As a veteran smoker of over 10,000 cigars, there's nothing that pisses me off more than some poser telling me that all he smokes are Cubans. The bluster is always the same:
"Oh, I don't smoke anything but Cubans, everything else is garbage."
"I have this great connection who smuggles in Cubans from Mexico. And they're all authentic!"
Saying that you'll only smoke a cigar from one country is as idiotic as saying that you only drink wine from France, or will only eat beef from Omaha. Saying such nonsense, rather than demonstrating your sophisticated palate, instead shows how much of an insecure dimwit you are. The
G Luxe Crew use to have an acquaintance who said that he would only drink Patron Silver tequila. We could have put some rubbing alcohol in a Patron bottle and served it to this ignoramus, and he wouldn't have been able to tell the difference.
Now granted, there are some fine Cuban cigars out in the market today and in the years past, Cuban cigars truly were the benchmark by which all smokes were judged against. However today, there are some incredible cigars made from tobacco outside of Cuba including the Dominican Republic, Honduras, Nicaragua, and even Brazil. In fact, I personally enjoy a Padron 5000 Maduro or an Ashton VSG over most if not all Cuban counterparts. Unless you've smoked your fair share of cigars, many Cubans tend to be stronger and will probably cause you to turn green.
Worst yet are the prices charged for the beloved Havanas. Even in countries that can legally sell them, Cuban cigars are a pricey proposition, usually selling for over $15 a stick even for average smokes. For that price, you can purchase essentially any of the non-Cubans on
Cigar Aficionado's Top 25 of 2008. Hell, their cigar of the year is priced at just over $5 each.
And don't forget that most "authentic" Cubans sold in Mexico are fakes. Unless you or "your connection" bought the cigars from an authorized
Habanos dealer, you're probably getting cigars made of left-over scrap tobacco from a Tijuana factory.

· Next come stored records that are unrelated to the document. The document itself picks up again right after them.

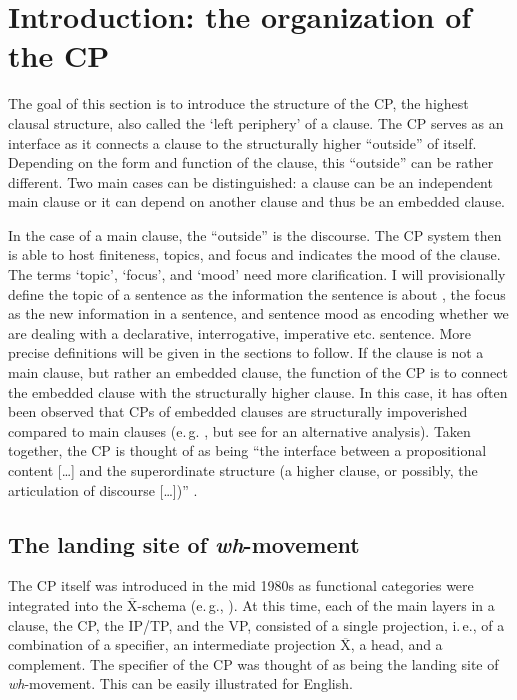 \section{Introduction: the organization of the CP}\label{introcpchapter}
The goal of this section is to introduce the structure of the CP, the highest clausal structure, also called the `left periphery' of a clause. The CP serves as an interface as it connects a clause to the structurally higher ``outside'' of itself. Depending on the form and function of the clause, this ``outside'' can be rather different. Two main cases can be distinguished: a clause can be an independent main clause or it can depend on another clause and thus be an embedded clause. 

In the case of a main clause, the ``outside'' is the discourse. The CP system then is able to host finiteness, topics, and focus and indicates the mood of the clause. The terms `topic', `focus', and `mood' need more clarification. I will provisionally define the topic of a sentence as the information the sentence is about \citep{reinhart1981pragmatics}, the focus as the new information in a sentence, and sentence mood as encoding whether we are dealing with a declarative, interrogative, imperative etc. sentence. More precise definitions will be given in the sections to follow. If the clause is not a main clause, but rather an embedded clause, the function of the CP is to connect the embedded clause with the structurally higher clause. In this case, it has often been observed that CPs of embedded clauses are structurally impoverished compared to main clauses (e.\,g. \citealt{haegeman2003conditional}, but see \citealt{haegeman2013syntax} for an alternative analysis). Taken together, the CP is thought of as being ``the interface between a propositional content [\dots ] and the superordinate structure (a higher clause, or possibly, the articulation of discourse [\dots ])'' \citep[283]{rizzi1997fine}.

\subsection{The landing site of \textit{wh}-movement}

The CP itself was introduced in the mid 1980s as functional categories were integrated into the $\overline{\textrm{X}}$-schema (e.\,g., \citealt{chomsky1986barr, speas1986ecifiers}). At this time, each of the main layers in a clause, the CP, the IP/TP, and the VP, consisted of a single projection, i.\,e., of a combination of a specifier, an intermediate projection $\overline{\textrm{X}}$, a head, and a complement. The specifier of the CP was thought of as being the landing site of \textit{wh}-movement. This can be easily illustrated for English. 

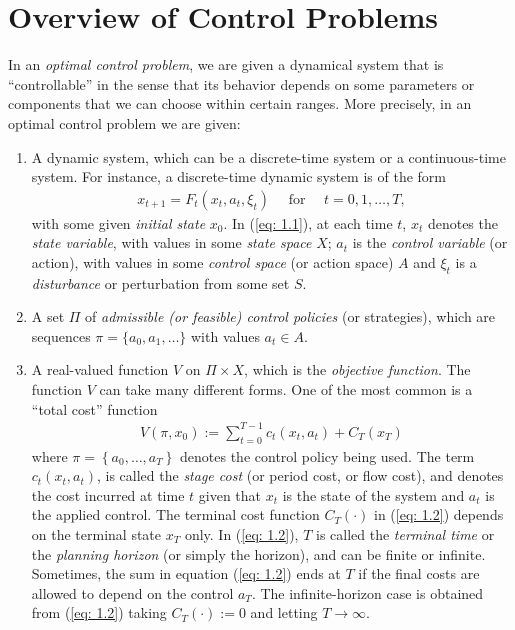 \documentclass[\topdir/lecture\_notes.tex]{subfiles}
\begin{document}
\section{Overview of Control Problems}
In an \emph{optimal control problem}, we are given a dynamical system that is ``controllable'' in the sense that its behavior depends on some parameters or components that we can choose within certain ranges. More precisely, in an optimal control problem we are given:
\begin{enumerate}
  \item A dynamic system, which can be a discrete-time system or a continuous-time system. For instance, a discrete-time dynamic system is of the form
  \begin{align}
    x_{t+1}=F_{t}(x_{t}, a_{t}, \xi_{t}) \quad \text { for } \quad t=0,1, \ldots, T , \label{eq: 1.1}
  \end{align}
  with some given \emph{initial state} $x_{0}$. In (\ref{eq: 1.1}), at each time $t$, $x_{t}$ denotes the \emph{state variable}, with values in some \emph{state space} $X$; $a_{t}$ is the \emph{control variable} (or action), with values in some \emph{control space} (or action space) $A$ and $\xi_{t}$ is a \emph{disturbance} or perturbation from some set $S$. 
    
  \item A set $\Pi$ of \emph{admissible (or feasible) control policies} (or strategies), which are sequences $\pi=\{a_{0}, a_{1}, \ldots\}$ with values $a_{t} \in A$.

  \item A real-valued function $V$ on $\Pi \times X$, which is the \emph{objective function}. The function $V$ can take many different forms. One of the most common is a ``total cost'' function
  \begin{align}
    V(\pi, x_{0}):=\sum_{t=0}^{T-1} c_{t}(x_{t}, a_{t})+C_{T}(x_{T}) \label{eq: 1.2}
  \end{align}
  where $\pi=\left\{a_{0}, \ldots, a_{T}\right\}$ denotes the control policy being used. The term $c_{t}(x_{t}, a_{t})$, is called the \emph{stage cost} (or period cost, or flow cost), and denotes the cost incurred at time $t$ given that $x_{t}$ is the state of the system and $a_{t}$ is the applied control. The terminal cost function $C_{T}(\cdot)$ in (\ref{eq: 1.2}) depends on the terminal state $x_{T}$ only. In (\ref{eq: 1.2}), $T$ is called the \emph{terminal time} or the \emph{planning horizon} (or simply the horizon), and can be finite or infinite. Sometimes, the sum in equation (\ref{eq: 1.2}) ends at $T$ if the final costs are allowed to depend on the control $a_T$. The infinite-horizon case is obtained from (\ref{eq: 1.2}) taking $C_{T}(\cdot) := 0$ and letting $T \rightarrow \infty$.
\end{enumerate}
\end{document}
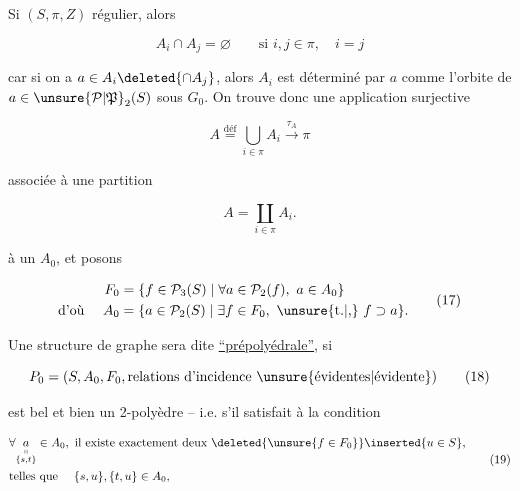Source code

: Si  \deleted{\unsure{$($}} $(S,\pi,Z)$  régulier, alors 

\[ A_i\cap A_j=\varnothing\qquad\text{si }i,j\in\pi,\quad i=j \tag*{(14)} \]

car si on a $a\in A_i\deleted{\cap A_j}$, alors $A_i$ est déterminé par $a$ comme l'orbite de $a\in\unsure{\mathcal P|\mathfrak P}_2(S)$ sous $G_0$. On trouve donc une application surjective


\[ A\overset{\mathrm{déf}}{=}\bigcup_{i\in\pi} A_i\xrightarrow{\tau_A}\pi \tag*{(15)} \]

associée à une partition

\[ A=\coprod_{i\in\pi} A_i. \tag*{(16)} \]

  à un $A_0$, et posons

\[
\begin{aligned}
 F_0&=\{f\in\mathcal P_3(S)\mid\forall a\in\mathcal P_2(f),\ a\in A_0\}\\
 \text{d'où }\quad A_0&=\{a\in\mathcal P_2(S)\mid\exists f\in F_0,\ \text{\unsure{t.|,}}~ f\supset a\}.
\end{aligned}\tag*{(17)}
\]

Une structure de graphe sera dite   \uline{``prépolyédrale''}, si

\[ P_0=(S,A_0,F_0,\text{relations d'incidence \unsure{évidentes|évidente}}) \tag*{(18)} \]


est bel et bien un 2-polyèdre -- i.e. s'il satisfait à la condition 

\[
\begin{aligned}
 &\forall \underset{\substack{\shortparallel\\\{s,t\}}}{a}\in A_0,\ \text{il existe exactement deux }\deleted{\unsure{f\in F_0}}\inserted{u\in S},\\
 &\text{telles que }\quad\{s,u\},\{t,u\}\in A_0,
\end{aligned}\tag*{(19)}
\]

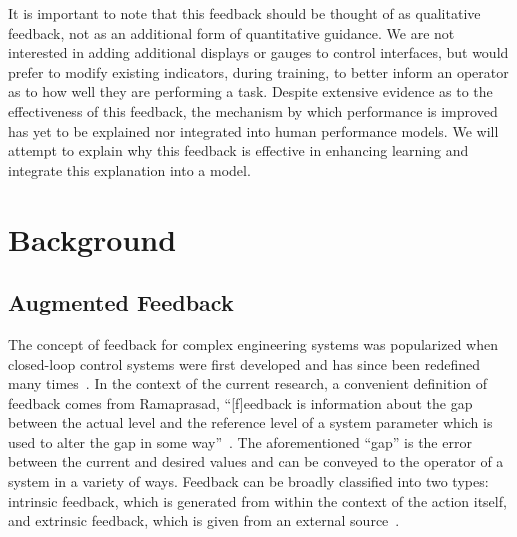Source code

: It is important to note that this feedback should be thought of as qualitative feedback, not as an additional form of quantitative guidance.
We are not interested in adding additional displays or gauges to control interfaces, but would prefer to modify existing indicators, during training, to better inform an operator as to how well they are performing a task.
Despite extensive evidence as to the effectiveness of this feedback, the mechanism by which performance is improved has yet to be explained nor integrated into human performance models.
We will attempt to explain why this feedback is effective in enhancing learning and integrate this explanation into a model.

\section{Background}

\subsection{Augmented Feedback}

The concept of feedback for complex engineering systems was popularized when closed-loop control systems were first developed and has since been redefined many times~\citep{Wierner1948}.
In the context of the current research, a convenient definition of feedback comes from Ramaprasad, ``[f]eedback is information about the gap between the actual level and the reference level of a system parameter which is used to alter the gap in some way''~\citep{ramaprasad_definition_1983}.
The aforementioned ``gap'' is the error between the current and desired values and can be conveyed to the operator of a system in a variety of ways.
Feedback can be broadly classified into two types: intrinsic feedback, which is generated from within the context of the action itself, and extrinsic feedback, which is given from an external source~\citep{laurillard_rethinking_2002}.

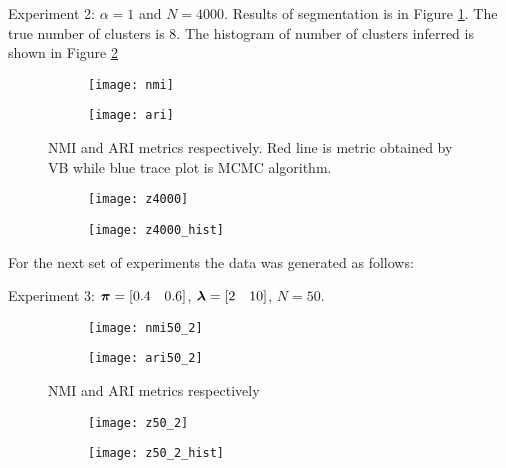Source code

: \documentclass{article}
\begin{document}
Experiment 2: $\alpha=1$ and $N=4000$. Results of segmentation is in Figure \ref{fig:N4000}. The true number of clusters is 8. The histogram of number of clusters inferred is shown in Figure \ref{fig:z4000}
\begin{figure}[h]
\centering
\begin{subfigure}{0.4\textwidth}
\texttt{[image: nmi]}
\caption{}
\end{subfigure}
\begin{subfigure}{0.4\textwidth}
\texttt{[image: ari]}
\caption{}
\end{subfigure}
\caption{NMI and ARI metrics respectively. Red line is metric obtained by VB while blue trace plot is MCMC algorithm.}
\label{fig:N4000}
\end{figure}
\begin{figure}[h]
\centering
\begin{subfigure}{0.4\textwidth}
\texttt{[image: z4000]}
\caption{}
\end{subfigure}
\begin{subfigure}{0.4\textwidth}
\texttt{[image: z4000\_hist]}
\caption{}
\end{subfigure}
\caption{}
\label{fig:z4000}
\end{figure}

\clearpage
For the next set of experiments the data was generated as follows:
\begin{algorithm}
    \KwResult{$\cy$}
\end{algorithm}

Experiment 3: $\bm{\pi}=[0.4\quad 0.6]$, $\bm{\lambda}=[2\quad 10]$, $N=50$.
\begin{figure}[h]
\centering
\begin{subfigure}{0.4\textwidth}
\texttt{[image: nmi50\_2]}
\caption{}
\end{subfigure}
\begin{subfigure}{0.4\textwidth}
\texttt{[image: ari50\_2]}
\caption{}
\end{subfigure}
\caption{NMI and ARI metrics respectively}
\label{fig:N50}
\end{figure}
\begin{figure}[h]
\centering
\begin{subfigure}{0.4\textwidth}
\texttt{[image: z50\_2]}
\caption{}
\end{subfigure}
\begin{subfigure}{0.4\textwidth}
\texttt{[image: z50\_2\_hist]}
\caption{}
\end{subfigure}
\caption{}
\label{fig:z50}
\end{figure}
\end{document}
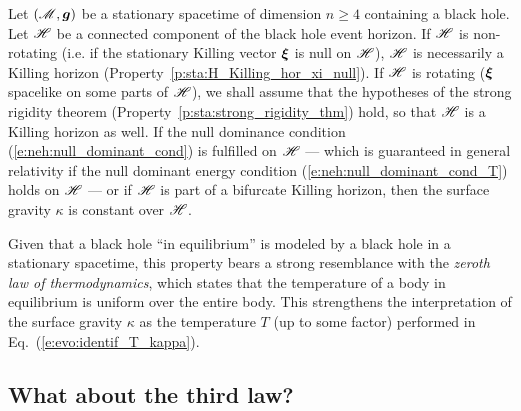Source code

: \begin{prop}
\label{p:evo:zeroth_law}
Let $(\mathscr{M},\bm{g})$ be a stationary spacetime of dimension $n\geq 4$
containing a black hole.
Let $\mathscr{H}$ be a connected component of the black hole event horizon.
If $\mathscr{H}$ is non-rotating (i.e. if the stationary Killing vector $\bm{\xi}$ is null
on $\mathscr{H}$), $\mathscr{H}$ is necessarily a Killing horizon (Property~\ref{p:sta:H_Killing_hor_xi_null}).
If $\mathscr{H}$ is rotating
($\bm{\xi}$ spacelike on some parts of $\mathscr{H}$),
we shall assume that the hypotheses of the strong rigidity theorem
(Property~\ref{p:sta:strong_rigidity_thm}) hold, so that $\mathscr{H}$ is a Killing horizon as well.
If the null dominance condition (\ref{e:neh:null_dominant_cond})
is fulfilled on $\mathscr{H}$  --- which is guaranteed in general relativity
if the null dominant energy condition (\ref{e:neh:null_dominant_cond_T}) holds on $\mathscr{H}$ ---
or if $\mathscr{H}$ is part of a bifurcate Killing horizon,
then the surface gravity $\kappa$ is constant over $\mathscr{H}$.
\end{prop}

Given that a black hole ``in equilibrium'' is modeled by a black hole in
a stationary spacetime,
this property bears a strong resemblance with
the \emph{zeroth law of thermodynamics}, which states that the temperature of a body in equilibrium
is uniform over the entire body.
This strengthens the interpretation of the surface gravity
$\kappa$ as the temperature $T$ (up to some factor) performed in
Eq.~(\ref{e:evo:identif_T_kappa}).


\subsection{What about the third law?} \label{s:evo:third_law}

So here is my recommendation on how to deal with these poser idiots: Stock up on some crappy, strong, dollar-a-stick seconds, take off the bands, and if any ignorant jackarse tells you that he will only smoke Cubans, give him one of those while telling him a tale of how you get the "Cubans" directly from Shaq's personal cigar contact. Then watch him turn green as he tries to hold back the vomit.